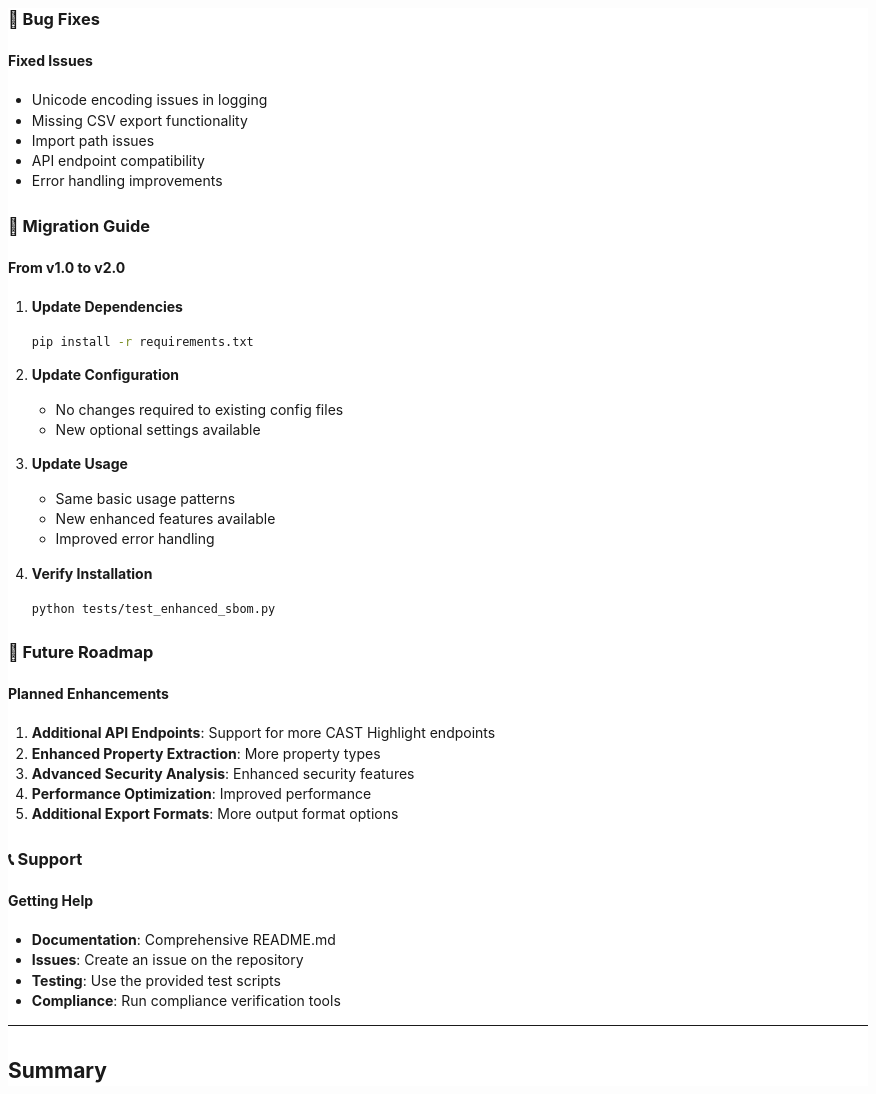 ### 🐛 Bug Fixes

#### **Fixed Issues**
- Unicode encoding issues in logging
- Missing CSV export functionality
- Import path issues
- API endpoint compatibility
- Error handling improvements

### 🔄 Migration Guide

#### **From v1.0 to v2.0**
1. **Update Dependencies**
   ```bash
   pip install -r requirements.txt
   ```

2. **Update Configuration**
   - No changes required to existing config files
   - New optional settings available

3. **Update Usage**
   - Same basic usage patterns
   - New enhanced features available
   - Improved error handling

4. **Verify Installation**
   ```bash
   python tests/test_enhanced_sbom.py
   ```

### 🎯 Future Roadmap

#### **Planned Enhancements**
1. **Additional API Endpoints**: Support for more CAST Highlight endpoints
2. **Enhanced Property Extraction**: More property types
3. **Advanced Security Analysis**: Enhanced security features
4. **Performance Optimization**: Improved performance
5. **Additional Export Formats**: More output format options

### 📞 Support

#### **Getting Help**
- **Documentation**: Comprehensive README.md
- **Issues**: Create an issue on the repository
- **Testing**: Use the provided test scripts
- **Compliance**: Run compliance verification tools

---

## Summary
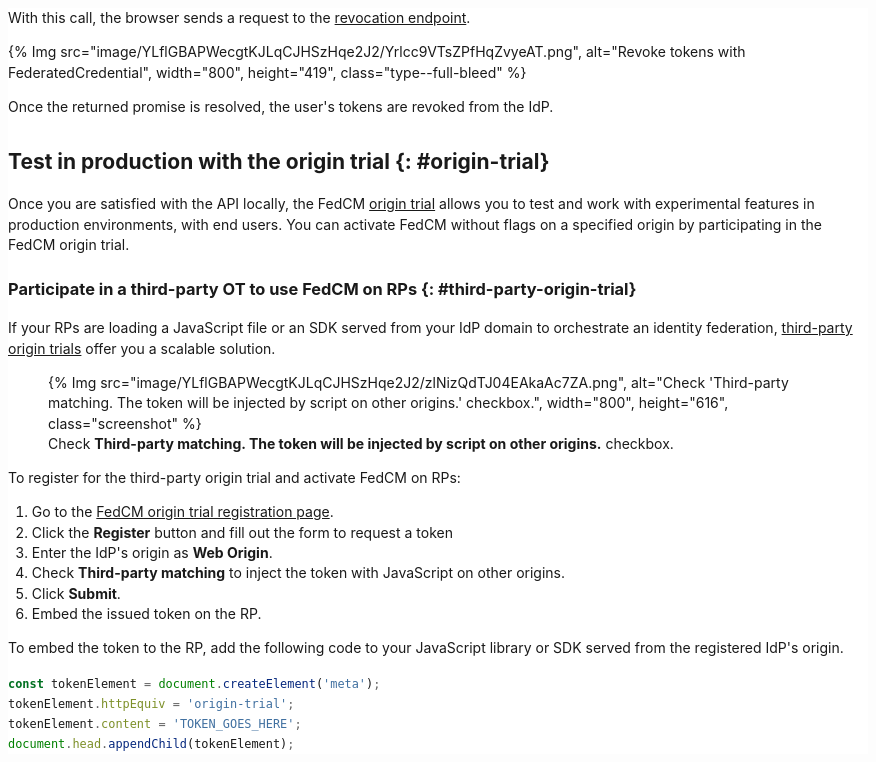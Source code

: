 With this call, the browser sends a request to the [revocation
endpoint](#revocation-endpoint).

{%
  Img src="image/YLflGBAPWecgtKJLqCJHSzHqe2J2/Yrlcc9VTsZPfHqZvyeAT.png",
alt="Revoke tokens with FederatedCredential", width="800", height="419", class="type--full-bleed"
%}

Once the returned promise is resolved, the user's tokens are revoked from the IdP.

## Test in production with the origin trial {: #origin-trial}

Once you are satisfied with the API locally, the FedCM [origin
trial](/blog/origin-trials/) allows you to test and work with experimental
features in production environments, with end users. You can activate FedCM
without flags on a specified origin by participating in the FedCM origin
trial.

### Participate in a third-party OT to use FedCM on RPs {: #third-party-origin-trial}

If your RPs are loading a JavaScript file or an SDK served from your IdP
domain to orchestrate an identity federation, [third-party origin
trials](/blog/third-party-origin-trials/) offer you a scalable solution.

<figure>
{%
  Img src="image/YLflGBAPWecgtKJLqCJHSzHqe2J2/zlNizQdTJ04EAkaAc7ZA.png", alt="Check 'Third-party matching. The token will be injected by script on other origins.' checkbox.", width="800", height="616", class="screenshot"
%}
  <figcaption>Check <strong>Third-party matching. The token will be injected by script on other origins.</strong> checkbox.</figcaption>
</figure>

To register for the third-party origin trial and activate FedCM on RPs:

1.  Go to the [FedCM origin trial registration
    page](/origintrials/#/view_trial/3977804370874990593).
1.  Click the **Register** button and fill out the form to request a token
1.  Enter the IdP's origin as **Web Origin**.
1.  Check **Third-party matching**  to inject the token with JavaScript on other origins.
1.  Click **Submit**.
1.  Embed the issued token on the RP.

To embed the token to the RP, add the following code to your JavaScript
library or SDK served from the registered IdP's origin.

```javascript
const tokenElement = document.createElement('meta');
tokenElement.httpEquiv = 'origin-trial';
tokenElement.content = 'TOKEN_GOES_HERE';
document.head.appendChild(tokenElement);
```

·····

=== WHAT IS NEEDED ===
Among the lines above, return those that contain the string "blog".

=== TASK OUTPUT ===
trial](/blog/origin-trials/) allows you to test and work with experimental
trials](/blog/third-party-origin-trials/) offer you a scalable solution.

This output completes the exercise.